Evimi her gün temizlerdim. Hatta süsler, püsler, küçük dekorasyon oyunları yapardım.
Evimi dağıtacak şeylerin küçük oyuncaklar, yırtık kağıtlar olacağı aklıma bile gelmezdi...
Saksılarımın zehirli olup olmadığını düşünmemiştim bile. Ya da banyoda duran el sabununun bir içecek gözüyle görülebileceğini...
Anne olmadan önce...
Üzerime bu kadar işeneceğini, kusulacağını ve daha da ilginci bundan rahatsız olmayacağımı bilemezdim. Gaz çıkartmanın eğlenceli tarafını göremezdim.
Anne olmadan önce...
Ağlayan bir bebeği aşısı yapılsın ya da test için kan alınacak diye böğüre böğüre kucağımda sıkabileceğimi bilmezdim. Ağlamaklı gözlere bakıp ağlayabileceğimi, minik bir tebessümden büyük mutluluklar yaşayabileceğimi düşünemezdim.

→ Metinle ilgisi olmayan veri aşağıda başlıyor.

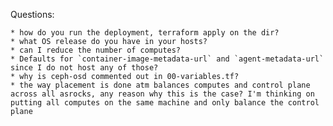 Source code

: Questions:

    * how do you run the deployment, terraform apply on the dir?
    * what OS release do you have in your hosts?
    * can I reduce the number of computes?
    * Defaults for `container-image-metadata-url` and `agent-metadata-url` since I do not host any of those?
    * why is ceph-osd commented out in 00-variables.tf?
    * the way placement is done atm balances computes and control plane across all asrocks, any reason why this is the case? I'm thinking on putting all computes on the same machine and only balance the control plane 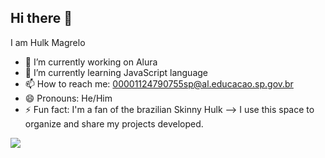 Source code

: ## Hi there 👋
I am Hulk Magrelo

- 🔭 I’m currently working on Alura
- 🌱 I’m currently learning  JavaScript language
- 📫 How to reach me: 00001124790755sp@al.educacao.sp.gov.br
- 😄 Pronouns: He/Him
- ⚡ Fun fact: I'm a fan of the brazilian Skinny Hulk
--> I use this space to organize and share my projects developed.
  
![](https://media1.tenor.com/m/jByeixH18NQAAAAd/hulk-dancing-dance.gif)
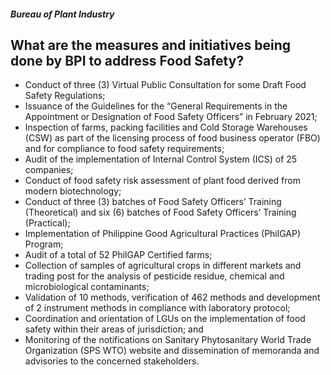 ##### Bureau of Plant Industry

## What are the measures and initiatives being done by BPI to address Food Safety?


 - Conduct of three (3) Virtual Public Consultation for some Draft Food Safety Regulations;
 - Issuance of the Guidelines for the “General Requirements in the Appointment or Designation of Food Safety Officers” in February 2021;
 - Inspection of farms, packing facilities and Cold Storage Warehouses (CSW) as part of the licensing process of food business operator (FBO) and for compliance to food safety requirements;
 - Audit of the implementation of Internal Control System (ICS) of 25 companies;
 - Conduct of food safety risk assessment of plant food derived from modern biotechnology;
 - Conduct of three (3) batches of Food Safety Officers’ Training (Theoretical) and six (6) batches of Food Safety Officers’ Training (Practical); 
 - Implementation of Philippine Good Agricultural Practices (PhilGAP) Program;
 - Audit of a total of 52 PhilGAP Certified farms;
 - Collection of samples of agricultural crops in different markets and trading post for the analysis of pesticide residue, chemical and microbiological contaminants;
 - Validation of 10 methods, verification of 462 methods and development of 2 instrument methods in compliance with laboratory protocol; 
 - Coordination and orientation of LGUs on the implementation of food safety within their areas of jurisdiction; and
 - Monitoring of the notifications on Sanitary Phytosanitary World Trade Organization (SPS WTO) website and dissemination of memoranda and advisories to the concerned stakeholders.
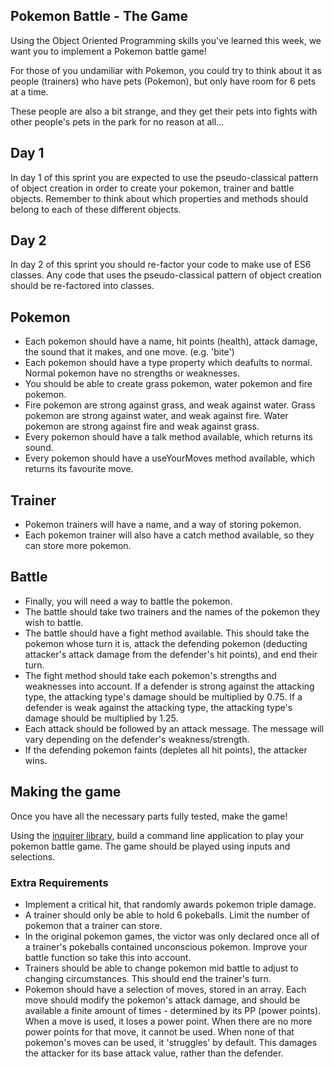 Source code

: ## Pokemon Battle - The Game

Using the Object Oriented Programming skills you've learned this week, we want you to implement a Pokemon battle game!

For those of you undamiliar with Pokemon, you could try to think about it as people (trainers) who have pets (Pokemon), but only have room for 6 pets at a time.

These people are also a bit strange, and they get their pets into fights with other people's pets in the park for no reason at all...

## Day 1

In day 1 of this sprint you are expected to use the pseudo-classical pattern of object creation in order to create your pokemon, trainer and battle objects. Remember to think about which properties and methods should belong to each of these different objects.

## Day 2

In day 2 of this sprint you should re-factor your code to make use of ES6 classes. Any code that uses the pseudo-classical pattern of object creation should be re-factored into classes.

## Pokemon

- Each pokemon should have a name, hit points (health), attack damage, the sound that it makes, and one move. (e.g. 'bite')
- Each pokemon should have a type property which deafults to normal. Normal pokemon have no strengths or weaknesses.
- You should be able to create grass pokemon, water pokemon and fire pokemon.
- Fire pokemon are strong against grass, and weak against water. Grass pokemon are strong against water, and weak against fire. Water pokemon are strong against fire and weak against grass.
- Every pokemon should have a talk method available, which returns its sound.
- Every pokemon should have a useYourMoves method available, which returns its favourite move.

## Trainer

- Pokemon trainers will have a name, and a way of storing pokemon.
- Each pokemon trainer will also have a catch method available, so they can store more pokemon.

## Battle

- Finally, you will need a way to battle the pokemon.
- The battle should take two trainers and the names of the pokemon they wish to battle.
- The battle should have a fight method available. This should take the pokemon whose turn it is, attack the defending pokemon (deducting attacker's attack damage from the defender's hit points), and end their turn.
- The fight method should take each pokemon's strengths and weaknesses into account. If a defender is strong against the attacking type, the attacking type's damage should be multiplied by 0.75. If a defender is weak against the attacking type, the attacking type's damage should be multiplied by 1.25.
- Each attack should be followed by an attack message. The message will vary depending on the defender's weakness/strength.
- If the defending pokemon faints (depletes all hit points), the attacker wins.

## Making the game

Once you have all the necessary parts fully tested, make the game!

Using the [inquirer library](https://github.com/SBoudrias/Inquirer.js), build a command line application to play your pokemon battle game. The game should be played using inputs and selections.

### Extra Requirements

- Implement a critical hit, that randomly awards pokemon triple damage.
- A trainer should only be able to hold 6 pokeballs. Limit the number of pokemon that a trainer can store.
- In the original pokemon games, the victor was only declared once all of a trainer's pokeballs contained unconscious pokemon. Improve your battle function so take this into account.
- Trainers should be able to change pokemon mid battle to adjust to changing circumstances. This should end the trainer's turn.
- Pokemon should have a selection of moves, stored in an array. Each move should modify the pokemon's attack damage, and should be available a finite amount of times - determined by its PP (power points). When a move is used, it loses a power point. When there are no more power points for that move, it cannot be used. When none of that pokemon's moves can be used, it 'struggles' by default. This damages the attacker for its base attack value, rather than the defender.
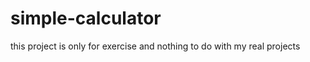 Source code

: <h1>simple-calculator</h1>
<p>
  this project is only for exercise and nothing to do with my real projects
</p>
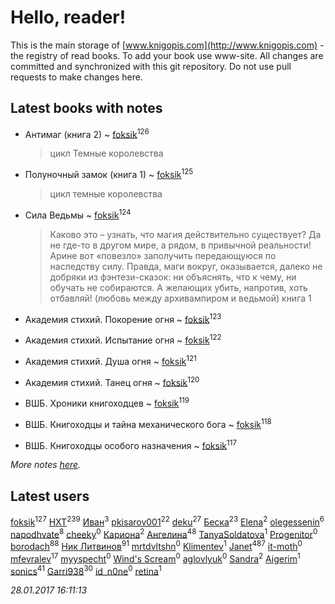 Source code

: # Hello, reader!
This is the main storage of [www.knigopis.com](http://www.knigopis.com) - the registry of read books.
To add your book use www-site. All changes are committed and synchronized with this git repository.
Do not use pull requests to make changes here.


## Latest books with notes
* Антимаг (книга 2) ~ [foksik](users/173/1734575-vkontakte)<sup>126</sup>
    > цикл Темные королевства

* Полуночный замок (книга 1) ~ [foksik](users/173/1734575-vkontakte)<sup>125</sup>
    > цикл темные королевства

* Сила Ведьмы ~ [foksik](users/173/1734575-vkontakte)<sup>124</sup>
    > Каково это – узнать, что магия действительно существует? Да не где-то в другом мире, а рядом, в привычной реальности! Арине вот «повезло» заполучить передающуюся по наследству силу. Правда, маги вокруг, оказывается, далеко не добряки из фэнтези-сказок: ни объяснять, что к чему, ни обучать не собираются. А желающих убить, напротив, хоть отбавляй! (любовь между архивампиром и ведьмой) книга 1

* Академия стихий. Покорение огня ~ [foksik](users/173/1734575-vkontakte)<sup>123</sup>

* Академия стихий. Испытание огня ~ [foksik](users/173/1734575-vkontakte)<sup>122</sup>

* Академия стихий. Душа огня ~ [foksik](users/173/1734575-vkontakte)<sup>121</sup>

* Академия стихий. Танец огня ~ [foksik](users/173/1734575-vkontakte)<sup>120</sup>

* ВШБ. Хроники книгоходцев ~ [foksik](users/173/1734575-vkontakte)<sup>119</sup>

* ВШБ. Книгоходцы и тайна механического бога ~ [foksik](users/173/1734575-vkontakte)<sup>118</sup>

* ВШБ. Книгоходцы особого назначения ~ [foksik](users/173/1734575-vkontakte)<sup>117</sup>


_More notes [here](latest_books_with_notes.md)._


## Latest users
[foksik](users/173/1734575-vkontakte)<sup>127</sup> 
[HXT](users/100/100002563462782-facebook)<sup>239</sup> 
[Иван](users/111/111223381196748176136-google)<sup>3</sup> 
[pkisarov001](users/311/311057796-yandex)<sup>22</sup> 
[deku](users/384/384194935-vkontakte)<sup>27</sup> 
[Беска](users/157/1577468-vkontakte)<sup>23</sup> 
[Elena](users/459/459594264-yandex)<sup>2</sup> 
[olegessenin](users/390/3901448-vkontakte)<sup>6</sup> 
[napodhvate](users/585/585811540906733201-mailru)<sup>8</sup> 
[cheeky](users/100/100000019595884-facebook)<sup>0</sup> 
[Кариона](users/401/401225211-vkontakte)<sup>2</sup> 
[Ангелина](users/837/83788782-vkontakte)<sup>48</sup> 
[TanyaSoldatova](users/140/140832989-vkontakte)<sup>1</sup> 
[Progenitor](users/310/310433527-vkontakte)<sup>0</sup> 
[borodach](users/157/15706320-vkontakte)<sup>88</sup> 
[Ник Литвинов](users/241/241974816-vkontakte)<sup>91</sup> 
[mrtdvltshn](users/291/29152388-vkontakte)<sup>0</sup> 
[Klimentev](users/104/104202610850481913650-google)<sup>1</sup> 
[Janet](users/205/20565064-vkontakte)<sup>487</sup> 
[it-moth](users/100/100001185091151-facebook)<sup>0</sup> 
[mfevralev](users/140/140966150-vkontakte)<sup>17</sup> 
[myyspecht](users/321/3211454-vkontakte)<sup>0</sup> 
[Wind's Scream](users/290/29027836-vkontakte)<sup>0</sup> 
[aglovlyuk](users/815/8156510-vkontakte)<sup>0</sup> 
[Sandra](users/242/242184576223760-facebook)<sup>2</sup> 
[Aigerim](users/157/157708568-vkontakte)<sup>1</sup> 
[sonics](users/588/5880221-vkontakte)<sup>41</sup> 
[Garri938](users/114/114389869162010721507-google)<sup>30</sup> 
[id_n0ne](users/182/18203635-vkontakte)<sup>0</sup> 
[retina](users/390/3900602-vkontakte)<sup>1</sup> 


_28.01.2017 16:11:13_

Saatlerce uyuyan bir bebeği seyretmek için uyanık kalabileceğimi...
Anne olmadan önce...
Kalbimin vücudumun dışında bir yerlerde olabileceğini...
Aç bir bebeği doyurmanın insanın ruhunu nasıl doyurabildiğini..
Bir anne ile çocuğunun arasındaki bağın göbek bağından çok daha sağlam olduğunu...
Bu kadar küçük bir bedenin bu kadar büyük bir huzur verebileceğini...
Düşünemezdim.
Anne olmadan önce...
Bütün bir gece boyunca, hatta geceler boyunca her şeyin yolunda gidip gitmediğini kontrol etmek için 10 dakikada bir uyanacağıma...
Kapılardan nefes sesi dinleyeceğime...
Başkasının öksürüklerinin ciğerimi parçalayabileceğine...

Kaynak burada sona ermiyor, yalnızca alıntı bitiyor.